Prosegue il viaggio culturale e artistico del World Fashion Tour (WFT), progetto internazionale che unisce moda, arte e dialogo tra i popoli. La terza tappa, dedicata all’Egitto, si terrà giovedì 26 febbraio 2026 presso l’Accademia d’Egitto di Belle Arti di Roma, con il patrocinio della Regione Lazio e del Ministero della Cultura Egiziano. Saranno presenti alla serata personalità, istituzioni e personaggi di spicco del mondo dello spettacolo. La manifestazione WFT (World Fashion Tour), promossa e sostenuta dalla Scuola Internazionale di Lingue One Language Centre, è no profit e ha come obiettivo quello di proporre una cooperazione internazionale attraverso la promozione e la valorizzazione del territorio ospitante, delle lingue straniere e delle diverse culture del mondo, creando aree tematiche il cui fil rouge è la moda. La tappa n. 3, a ingresso gratuito su invito, ha l’obiettivo di valorizzare e celebrare la cultura egiziana, le sue tradizioni e il suo patrimonio millenario attraverso un linguaggio contemporaneo che fonde moda, teatro e arte performativa.
Chi è Marco Casciani: esperto di marketing & comunicazione, è un noto imprenditore di Roma conosciuto anche per i suoi eventi esclusivi a cui partecipano Ambasciatori, Alte Cariche Istituzionali, Personaggi Pubblici e giornalisti. Co fondatore della Scuola Internazionale di Lingue ONE LANGUAGE CENTRE, conosciuta anche come “La Scuola dei VIP”, è da sempre appassionato di moda e spettacolo avendo avuto un trascorso da modello di sfilata. Promotore da sempre di diverse iniziative in ambito culturale e sociale, come per esempio la Pigiama Run a favore dell’Ospedale Bambino Gesù di Roma, Marco Casciani sta recentemente curando l’organizzazione della manifestazione no-profit di moda, arte, cultura e sociale World Fashion Tour strutturata in varie tappe dedicate ai vari Paesi del Mondo.
Qual è il valore strategico di portare il World Fashion Tour in contesti artistici e istituzionali?
Ho sempre pensato che, in qualunque ambito ci si trovi, il segreto per avere successo è quello di stupire il pubblico con idee uniche ed originali cosi da differenziarsi dalla massa.
Il World Fashion Tour non poteva essere da meno così, per differenziarlo da tante altre manifestazioni, ho pensato di inserire delle performance artistiche ispirate ai vari Paesi del mondo e svolgerle in sedi Istituzionali.
Questa formula è risultata vincente ed il coinvolgimento delle Istituzioni sia Nazionali che Internazionali ha fatto si che anche la stampa si interessasse a questa iniziativa culturale tanto da dedicarle numerosi articoli uscite su diverse teatate giornalistiche.
Quanto è importante il coinvolgimento dell’Ambasciata d’Egitto in questo progetto?
Il progetto World Fashion Tour ha l’obiettivo di far conoscere gli usi e costumi dei vari Paesi pertanto ritengo fondamentale la partecipazione delle rispettive Istituzioni per creare un ponte tra l’Italia ed il Paese oggetto della tappa.

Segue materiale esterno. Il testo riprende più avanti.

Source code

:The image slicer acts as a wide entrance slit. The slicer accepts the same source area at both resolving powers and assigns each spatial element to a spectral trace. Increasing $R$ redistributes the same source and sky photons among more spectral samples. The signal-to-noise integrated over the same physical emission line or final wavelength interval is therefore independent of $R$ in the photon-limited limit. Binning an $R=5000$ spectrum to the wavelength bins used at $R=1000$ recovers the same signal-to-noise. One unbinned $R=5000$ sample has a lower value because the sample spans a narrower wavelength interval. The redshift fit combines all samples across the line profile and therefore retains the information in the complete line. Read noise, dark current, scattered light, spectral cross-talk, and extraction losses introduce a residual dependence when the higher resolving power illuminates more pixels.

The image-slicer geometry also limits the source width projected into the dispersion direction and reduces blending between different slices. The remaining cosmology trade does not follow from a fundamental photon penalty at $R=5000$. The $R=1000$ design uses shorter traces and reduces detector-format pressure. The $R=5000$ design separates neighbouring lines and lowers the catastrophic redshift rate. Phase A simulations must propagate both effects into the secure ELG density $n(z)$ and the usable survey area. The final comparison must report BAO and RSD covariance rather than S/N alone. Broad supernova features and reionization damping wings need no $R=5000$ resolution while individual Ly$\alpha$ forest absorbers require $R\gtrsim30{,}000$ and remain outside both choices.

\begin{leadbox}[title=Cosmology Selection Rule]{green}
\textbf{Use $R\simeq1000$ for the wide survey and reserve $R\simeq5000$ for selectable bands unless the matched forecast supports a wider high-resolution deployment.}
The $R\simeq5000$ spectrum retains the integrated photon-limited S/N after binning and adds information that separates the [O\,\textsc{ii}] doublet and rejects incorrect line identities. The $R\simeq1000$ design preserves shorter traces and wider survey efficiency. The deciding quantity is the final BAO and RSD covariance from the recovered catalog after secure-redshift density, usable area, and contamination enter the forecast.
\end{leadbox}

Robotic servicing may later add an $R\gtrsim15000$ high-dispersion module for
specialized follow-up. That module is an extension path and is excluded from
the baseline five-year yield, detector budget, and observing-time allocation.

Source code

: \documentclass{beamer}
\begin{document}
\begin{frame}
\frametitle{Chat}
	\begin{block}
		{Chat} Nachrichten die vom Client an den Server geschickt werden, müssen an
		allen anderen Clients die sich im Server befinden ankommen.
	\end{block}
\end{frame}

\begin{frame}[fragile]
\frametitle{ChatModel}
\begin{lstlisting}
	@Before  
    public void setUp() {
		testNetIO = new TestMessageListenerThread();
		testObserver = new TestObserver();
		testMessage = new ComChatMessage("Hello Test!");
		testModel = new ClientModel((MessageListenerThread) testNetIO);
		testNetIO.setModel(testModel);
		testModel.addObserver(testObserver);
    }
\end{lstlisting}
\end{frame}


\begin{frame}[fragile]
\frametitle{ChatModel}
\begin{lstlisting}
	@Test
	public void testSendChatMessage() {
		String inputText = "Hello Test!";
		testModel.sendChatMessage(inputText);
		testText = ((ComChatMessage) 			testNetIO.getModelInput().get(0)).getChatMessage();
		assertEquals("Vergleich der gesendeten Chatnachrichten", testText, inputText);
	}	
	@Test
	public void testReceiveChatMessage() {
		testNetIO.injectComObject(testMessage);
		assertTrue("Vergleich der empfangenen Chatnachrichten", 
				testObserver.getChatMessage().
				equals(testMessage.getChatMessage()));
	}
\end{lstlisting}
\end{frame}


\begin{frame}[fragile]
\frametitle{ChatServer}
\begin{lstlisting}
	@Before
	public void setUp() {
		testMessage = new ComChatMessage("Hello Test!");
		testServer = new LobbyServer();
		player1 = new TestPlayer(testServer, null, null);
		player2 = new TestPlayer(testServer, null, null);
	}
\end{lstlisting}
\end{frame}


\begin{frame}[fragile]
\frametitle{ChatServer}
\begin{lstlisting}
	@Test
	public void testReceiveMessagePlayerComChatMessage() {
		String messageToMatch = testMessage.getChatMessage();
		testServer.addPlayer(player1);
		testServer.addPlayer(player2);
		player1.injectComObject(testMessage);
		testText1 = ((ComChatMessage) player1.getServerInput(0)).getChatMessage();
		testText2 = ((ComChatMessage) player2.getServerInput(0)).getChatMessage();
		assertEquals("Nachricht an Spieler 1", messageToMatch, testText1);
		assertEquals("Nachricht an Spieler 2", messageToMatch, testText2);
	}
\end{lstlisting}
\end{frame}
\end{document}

Appena ho proposto il progetto, le Istituzioni egiziane , sono state entusiaste di partecipare tanto da consentirmi lo svolgimento dell’evento all’interno della loro prestigiosa Accademia di Belle Arti a Roma.
In che modo moda, arte e diplomazia culturale dialogano all’interno di questa iniziativa?
La moda è secondo me già una forma d’arte e le due cose si fondono per dar vita ad un mezzo di dialogo potente tra i popoli per costruire relazioni internazionali e contribuire a far conoscere gli usi e costumi di quei popoli che non si conoscono bene fino in fondo così da comprendere e rispettare le loro tradizioni.
Quali saranno le vostre prossime sfide?
Le prossime sfide saranno due. A pochi mesi dal termine della 1° Edizione, assieme ai miei collaboratori, stiamo già lavorando alla 2° Edizione del Wolrd Fashion Tour che partirà dal prossimo autunno. Un’altra sfida, molto ambiziosa, é quella di portare il World Fashion Tour in televisione. Le mie diverse partecipazioni a programmi televisivi, sia come concorrente che opinionista, mi hanno consentito di fare esperienza in questo settore e non escludo la possibilità di creare anche un format tv.
Che messaggio vuole lasciare ai giovani creativi e professionisti che si affacciano nel mondo della moda e della creatività?
Il messaggio che vorrei dare ai giovani che vorrebbero dedicarsi alla moda è quello di sognare e stupire con idee originali differenziandosi dalla massa. Continuare a sognare è, per me, il segreto per rimanere giovani e molte volte, i sogni, portano al successo.